EXERCISE GOAL — Report back each line of the records that contains the string "SUPP".

LISTED ENTRIES —
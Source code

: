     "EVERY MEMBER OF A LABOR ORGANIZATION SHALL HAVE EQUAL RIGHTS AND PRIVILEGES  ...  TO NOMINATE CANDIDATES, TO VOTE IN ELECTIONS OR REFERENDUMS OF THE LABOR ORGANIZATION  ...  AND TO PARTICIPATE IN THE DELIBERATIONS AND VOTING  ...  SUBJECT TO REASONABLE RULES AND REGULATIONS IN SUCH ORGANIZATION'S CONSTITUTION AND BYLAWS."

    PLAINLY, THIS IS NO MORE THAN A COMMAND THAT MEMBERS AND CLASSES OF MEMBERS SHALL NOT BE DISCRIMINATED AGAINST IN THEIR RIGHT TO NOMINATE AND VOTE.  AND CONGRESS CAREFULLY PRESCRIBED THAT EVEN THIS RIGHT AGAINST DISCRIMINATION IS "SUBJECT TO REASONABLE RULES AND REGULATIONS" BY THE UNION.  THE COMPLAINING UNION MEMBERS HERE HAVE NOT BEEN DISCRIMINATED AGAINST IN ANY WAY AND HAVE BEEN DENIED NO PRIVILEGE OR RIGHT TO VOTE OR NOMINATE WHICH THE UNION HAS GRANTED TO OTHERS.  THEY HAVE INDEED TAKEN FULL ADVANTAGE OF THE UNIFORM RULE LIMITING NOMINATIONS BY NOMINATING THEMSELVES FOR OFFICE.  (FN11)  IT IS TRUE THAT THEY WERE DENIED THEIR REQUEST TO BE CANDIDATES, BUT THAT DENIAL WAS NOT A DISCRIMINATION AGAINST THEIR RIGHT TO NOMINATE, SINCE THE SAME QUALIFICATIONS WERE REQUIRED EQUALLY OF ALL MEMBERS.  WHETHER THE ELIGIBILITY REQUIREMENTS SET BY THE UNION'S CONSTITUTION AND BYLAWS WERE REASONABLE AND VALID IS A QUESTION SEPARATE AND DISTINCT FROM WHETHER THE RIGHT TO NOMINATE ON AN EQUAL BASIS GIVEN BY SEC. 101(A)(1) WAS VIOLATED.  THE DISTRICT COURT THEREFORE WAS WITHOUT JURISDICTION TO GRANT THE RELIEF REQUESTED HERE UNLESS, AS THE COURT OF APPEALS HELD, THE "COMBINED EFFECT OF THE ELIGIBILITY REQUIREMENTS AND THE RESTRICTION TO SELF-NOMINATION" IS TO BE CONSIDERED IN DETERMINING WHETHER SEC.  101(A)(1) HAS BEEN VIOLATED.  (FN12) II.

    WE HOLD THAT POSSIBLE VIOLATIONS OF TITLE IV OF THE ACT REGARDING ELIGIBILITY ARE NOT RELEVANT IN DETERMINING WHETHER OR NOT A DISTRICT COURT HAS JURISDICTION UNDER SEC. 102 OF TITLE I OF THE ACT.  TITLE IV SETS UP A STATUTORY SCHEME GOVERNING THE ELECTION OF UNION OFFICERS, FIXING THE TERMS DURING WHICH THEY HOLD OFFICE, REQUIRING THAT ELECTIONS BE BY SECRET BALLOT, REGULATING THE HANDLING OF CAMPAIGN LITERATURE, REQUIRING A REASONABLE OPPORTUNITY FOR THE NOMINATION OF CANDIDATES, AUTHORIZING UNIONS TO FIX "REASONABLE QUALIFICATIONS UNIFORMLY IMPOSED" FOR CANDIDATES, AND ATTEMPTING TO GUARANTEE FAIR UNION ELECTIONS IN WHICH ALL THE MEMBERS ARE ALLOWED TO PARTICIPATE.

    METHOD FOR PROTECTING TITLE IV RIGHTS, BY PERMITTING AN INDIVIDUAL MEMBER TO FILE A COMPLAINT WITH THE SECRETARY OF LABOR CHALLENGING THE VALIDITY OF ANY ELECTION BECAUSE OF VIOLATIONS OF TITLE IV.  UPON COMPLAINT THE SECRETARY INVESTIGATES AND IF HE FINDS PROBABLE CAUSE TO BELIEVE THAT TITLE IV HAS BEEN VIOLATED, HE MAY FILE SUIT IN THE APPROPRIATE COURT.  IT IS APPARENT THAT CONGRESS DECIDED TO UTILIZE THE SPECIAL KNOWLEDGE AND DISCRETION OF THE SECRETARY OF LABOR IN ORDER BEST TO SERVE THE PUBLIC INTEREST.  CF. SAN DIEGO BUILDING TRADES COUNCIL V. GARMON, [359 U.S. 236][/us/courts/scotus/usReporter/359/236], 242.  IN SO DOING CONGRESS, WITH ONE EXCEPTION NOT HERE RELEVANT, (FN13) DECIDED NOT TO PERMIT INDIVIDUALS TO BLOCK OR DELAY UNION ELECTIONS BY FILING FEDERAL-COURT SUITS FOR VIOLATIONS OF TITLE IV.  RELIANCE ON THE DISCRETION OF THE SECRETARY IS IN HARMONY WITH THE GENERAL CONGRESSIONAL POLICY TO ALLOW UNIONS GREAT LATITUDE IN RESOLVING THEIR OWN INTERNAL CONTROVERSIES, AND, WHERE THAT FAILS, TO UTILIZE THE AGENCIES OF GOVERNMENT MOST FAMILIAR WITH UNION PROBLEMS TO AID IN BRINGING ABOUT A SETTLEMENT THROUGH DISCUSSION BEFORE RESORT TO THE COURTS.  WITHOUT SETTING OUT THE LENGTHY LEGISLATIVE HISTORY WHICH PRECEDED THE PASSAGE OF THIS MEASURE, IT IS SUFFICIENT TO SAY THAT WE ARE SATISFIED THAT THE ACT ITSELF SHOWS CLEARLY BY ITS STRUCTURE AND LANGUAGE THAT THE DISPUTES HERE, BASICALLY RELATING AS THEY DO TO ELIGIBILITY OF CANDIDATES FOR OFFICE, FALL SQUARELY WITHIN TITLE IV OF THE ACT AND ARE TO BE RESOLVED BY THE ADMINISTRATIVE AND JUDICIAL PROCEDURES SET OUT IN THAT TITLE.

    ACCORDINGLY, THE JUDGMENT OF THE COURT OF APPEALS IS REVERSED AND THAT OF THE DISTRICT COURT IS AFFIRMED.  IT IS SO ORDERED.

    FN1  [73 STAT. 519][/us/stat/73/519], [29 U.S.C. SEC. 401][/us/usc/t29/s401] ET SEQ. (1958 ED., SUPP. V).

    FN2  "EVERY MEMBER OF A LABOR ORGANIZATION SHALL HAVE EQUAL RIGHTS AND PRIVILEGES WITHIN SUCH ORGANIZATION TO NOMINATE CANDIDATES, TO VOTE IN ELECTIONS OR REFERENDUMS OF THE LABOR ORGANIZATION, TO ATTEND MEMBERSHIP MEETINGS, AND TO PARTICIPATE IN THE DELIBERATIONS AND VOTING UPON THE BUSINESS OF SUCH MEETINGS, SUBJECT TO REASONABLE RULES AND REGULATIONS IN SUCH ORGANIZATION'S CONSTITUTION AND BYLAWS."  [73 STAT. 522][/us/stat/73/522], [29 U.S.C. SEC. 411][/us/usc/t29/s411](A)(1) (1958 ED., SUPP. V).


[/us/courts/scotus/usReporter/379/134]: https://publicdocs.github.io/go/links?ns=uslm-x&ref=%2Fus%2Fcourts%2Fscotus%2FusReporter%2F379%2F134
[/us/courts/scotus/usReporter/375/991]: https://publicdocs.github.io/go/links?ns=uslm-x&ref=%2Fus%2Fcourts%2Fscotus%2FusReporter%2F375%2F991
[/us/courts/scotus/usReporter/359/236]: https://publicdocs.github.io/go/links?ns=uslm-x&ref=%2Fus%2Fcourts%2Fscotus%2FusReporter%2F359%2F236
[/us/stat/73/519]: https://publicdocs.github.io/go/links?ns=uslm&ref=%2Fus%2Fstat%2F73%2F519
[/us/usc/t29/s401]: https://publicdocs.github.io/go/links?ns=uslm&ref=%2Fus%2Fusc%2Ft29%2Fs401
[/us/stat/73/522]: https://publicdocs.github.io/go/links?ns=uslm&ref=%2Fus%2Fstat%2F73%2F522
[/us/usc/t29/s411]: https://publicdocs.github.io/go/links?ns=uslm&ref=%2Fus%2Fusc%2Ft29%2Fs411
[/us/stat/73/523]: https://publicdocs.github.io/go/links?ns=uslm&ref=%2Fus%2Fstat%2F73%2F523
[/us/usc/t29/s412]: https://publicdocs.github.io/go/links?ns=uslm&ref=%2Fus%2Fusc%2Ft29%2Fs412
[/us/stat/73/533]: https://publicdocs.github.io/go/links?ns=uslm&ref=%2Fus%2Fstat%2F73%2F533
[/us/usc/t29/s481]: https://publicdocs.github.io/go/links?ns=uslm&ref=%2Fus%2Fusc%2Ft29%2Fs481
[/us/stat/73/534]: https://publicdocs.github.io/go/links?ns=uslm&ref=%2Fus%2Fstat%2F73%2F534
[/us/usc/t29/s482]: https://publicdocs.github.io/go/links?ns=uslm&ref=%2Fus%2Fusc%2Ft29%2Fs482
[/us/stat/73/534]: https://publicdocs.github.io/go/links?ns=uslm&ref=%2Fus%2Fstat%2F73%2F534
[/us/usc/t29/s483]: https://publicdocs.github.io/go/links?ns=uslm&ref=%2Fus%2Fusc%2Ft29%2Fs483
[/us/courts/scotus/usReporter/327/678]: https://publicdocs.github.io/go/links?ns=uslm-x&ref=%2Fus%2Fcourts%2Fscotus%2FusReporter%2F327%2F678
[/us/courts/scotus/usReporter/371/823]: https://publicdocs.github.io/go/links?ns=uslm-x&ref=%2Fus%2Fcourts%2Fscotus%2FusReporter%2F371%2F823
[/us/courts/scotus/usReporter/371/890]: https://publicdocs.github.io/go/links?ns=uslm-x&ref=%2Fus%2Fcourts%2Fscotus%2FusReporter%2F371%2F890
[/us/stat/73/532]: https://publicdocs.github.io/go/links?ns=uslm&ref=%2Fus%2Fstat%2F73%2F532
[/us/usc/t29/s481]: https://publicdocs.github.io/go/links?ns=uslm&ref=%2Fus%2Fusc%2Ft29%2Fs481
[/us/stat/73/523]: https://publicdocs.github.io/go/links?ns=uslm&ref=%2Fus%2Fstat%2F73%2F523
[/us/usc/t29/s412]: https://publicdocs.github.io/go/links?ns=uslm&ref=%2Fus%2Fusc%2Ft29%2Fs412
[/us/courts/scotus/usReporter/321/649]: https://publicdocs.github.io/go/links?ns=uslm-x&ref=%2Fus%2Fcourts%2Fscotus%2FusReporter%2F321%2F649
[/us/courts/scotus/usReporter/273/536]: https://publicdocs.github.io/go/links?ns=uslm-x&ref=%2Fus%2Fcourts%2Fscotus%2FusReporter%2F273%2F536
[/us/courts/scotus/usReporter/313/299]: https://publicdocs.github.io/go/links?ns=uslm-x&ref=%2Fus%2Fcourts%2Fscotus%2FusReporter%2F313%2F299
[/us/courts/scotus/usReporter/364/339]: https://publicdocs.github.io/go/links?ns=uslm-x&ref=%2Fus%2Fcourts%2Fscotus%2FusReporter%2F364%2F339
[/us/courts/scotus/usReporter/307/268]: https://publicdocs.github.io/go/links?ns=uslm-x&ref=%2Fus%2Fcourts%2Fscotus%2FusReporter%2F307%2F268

SOLUTION —
    FN1  [73 STAT. 519][/us/stat/73/519], [29 U.S.C. SEC. 401][/us/usc/t29/s401] ET SEQ. (1958 ED., SUPP. V).
    FN2  "EVERY MEMBER OF A LABOR ORGANIZATION SHALL HAVE EQUAL RIGHTS AND PRIVILEGES WITHIN SUCH ORGANIZATION TO NOMINATE CANDIDATES, TO VOTE IN ELECTIONS OR REFERENDUMS OF THE LABOR ORGANIZATION, TO ATTEND MEMBERSHIP MEETINGS, AND TO PARTICIPATE IN THE DELIBERATIONS AND VOTING UPON THE BUSINESS OF SUCH MEETINGS, SUBJECT TO REASONABLE RULES AND REGULATIONS IN SUCH ORGANIZATION'S CONSTITUTION AND BYLAWS."  [73 STAT. 522][/us/stat/73/522], [29 U.S.C. SEC. 411][/us/usc/t29/s411](A)(1) (1958 ED., SUPP. V).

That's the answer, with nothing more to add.